- [TASK TO CARRY OUT]: In the data, find each line where the word "agent" appears and list that line.

[Saved entries]
=== Begin Enclosure ===

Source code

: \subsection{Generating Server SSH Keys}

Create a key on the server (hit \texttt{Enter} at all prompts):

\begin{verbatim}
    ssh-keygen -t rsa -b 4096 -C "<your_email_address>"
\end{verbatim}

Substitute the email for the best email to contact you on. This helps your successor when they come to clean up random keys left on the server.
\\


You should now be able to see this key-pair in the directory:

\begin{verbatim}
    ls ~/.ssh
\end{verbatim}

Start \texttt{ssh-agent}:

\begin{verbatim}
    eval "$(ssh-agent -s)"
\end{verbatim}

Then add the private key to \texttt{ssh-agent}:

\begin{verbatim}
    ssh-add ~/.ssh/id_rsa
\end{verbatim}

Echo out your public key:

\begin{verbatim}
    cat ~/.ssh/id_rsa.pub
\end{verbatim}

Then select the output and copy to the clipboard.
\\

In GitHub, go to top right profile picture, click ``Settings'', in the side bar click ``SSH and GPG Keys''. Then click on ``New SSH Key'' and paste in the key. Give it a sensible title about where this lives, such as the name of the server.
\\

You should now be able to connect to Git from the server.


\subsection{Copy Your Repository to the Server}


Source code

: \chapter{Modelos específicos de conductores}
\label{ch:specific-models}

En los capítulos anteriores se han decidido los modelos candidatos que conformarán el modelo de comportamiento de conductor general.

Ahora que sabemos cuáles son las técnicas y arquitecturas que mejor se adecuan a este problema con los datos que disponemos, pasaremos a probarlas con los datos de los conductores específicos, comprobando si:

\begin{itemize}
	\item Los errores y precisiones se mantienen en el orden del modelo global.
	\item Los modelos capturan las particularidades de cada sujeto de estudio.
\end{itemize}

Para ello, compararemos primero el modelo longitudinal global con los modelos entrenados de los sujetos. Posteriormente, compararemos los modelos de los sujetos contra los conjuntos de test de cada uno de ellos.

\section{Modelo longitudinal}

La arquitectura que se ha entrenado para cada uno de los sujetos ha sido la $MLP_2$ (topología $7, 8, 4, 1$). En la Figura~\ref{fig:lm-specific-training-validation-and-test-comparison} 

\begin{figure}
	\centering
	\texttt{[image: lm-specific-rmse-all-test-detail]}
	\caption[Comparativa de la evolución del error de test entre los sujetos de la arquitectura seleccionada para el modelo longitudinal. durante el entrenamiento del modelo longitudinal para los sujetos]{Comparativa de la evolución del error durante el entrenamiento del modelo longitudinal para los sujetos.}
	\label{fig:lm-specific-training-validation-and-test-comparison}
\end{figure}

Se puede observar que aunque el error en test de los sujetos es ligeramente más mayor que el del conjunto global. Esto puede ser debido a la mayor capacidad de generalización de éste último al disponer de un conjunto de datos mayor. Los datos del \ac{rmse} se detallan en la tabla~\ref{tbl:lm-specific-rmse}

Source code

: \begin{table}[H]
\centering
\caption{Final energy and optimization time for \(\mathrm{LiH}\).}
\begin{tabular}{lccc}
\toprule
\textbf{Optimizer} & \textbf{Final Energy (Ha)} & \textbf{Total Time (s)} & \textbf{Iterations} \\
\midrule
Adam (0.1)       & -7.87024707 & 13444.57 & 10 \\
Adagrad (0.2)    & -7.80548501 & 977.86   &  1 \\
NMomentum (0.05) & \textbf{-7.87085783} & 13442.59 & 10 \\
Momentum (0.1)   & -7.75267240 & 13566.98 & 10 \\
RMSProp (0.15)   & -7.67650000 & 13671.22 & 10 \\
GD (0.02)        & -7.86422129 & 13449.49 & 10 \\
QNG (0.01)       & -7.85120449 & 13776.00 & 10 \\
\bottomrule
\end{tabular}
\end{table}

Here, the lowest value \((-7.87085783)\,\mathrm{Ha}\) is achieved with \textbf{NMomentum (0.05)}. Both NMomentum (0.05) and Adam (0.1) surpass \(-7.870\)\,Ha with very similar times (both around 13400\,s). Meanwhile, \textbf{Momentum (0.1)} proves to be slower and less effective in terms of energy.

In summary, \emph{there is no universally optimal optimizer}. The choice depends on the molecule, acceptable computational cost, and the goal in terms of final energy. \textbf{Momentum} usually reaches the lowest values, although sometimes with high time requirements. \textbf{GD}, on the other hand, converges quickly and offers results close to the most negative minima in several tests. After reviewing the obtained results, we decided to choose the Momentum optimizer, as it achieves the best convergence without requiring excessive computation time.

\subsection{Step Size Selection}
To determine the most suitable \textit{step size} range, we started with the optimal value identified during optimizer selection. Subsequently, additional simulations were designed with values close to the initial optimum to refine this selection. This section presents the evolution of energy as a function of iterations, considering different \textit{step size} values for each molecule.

=== End Enclosure ===

- [RESULT]:
Start \texttt{ssh-agent}:
    eval "$(ssh-agent -s)"
Then add the private key to \texttt{ssh-agent}:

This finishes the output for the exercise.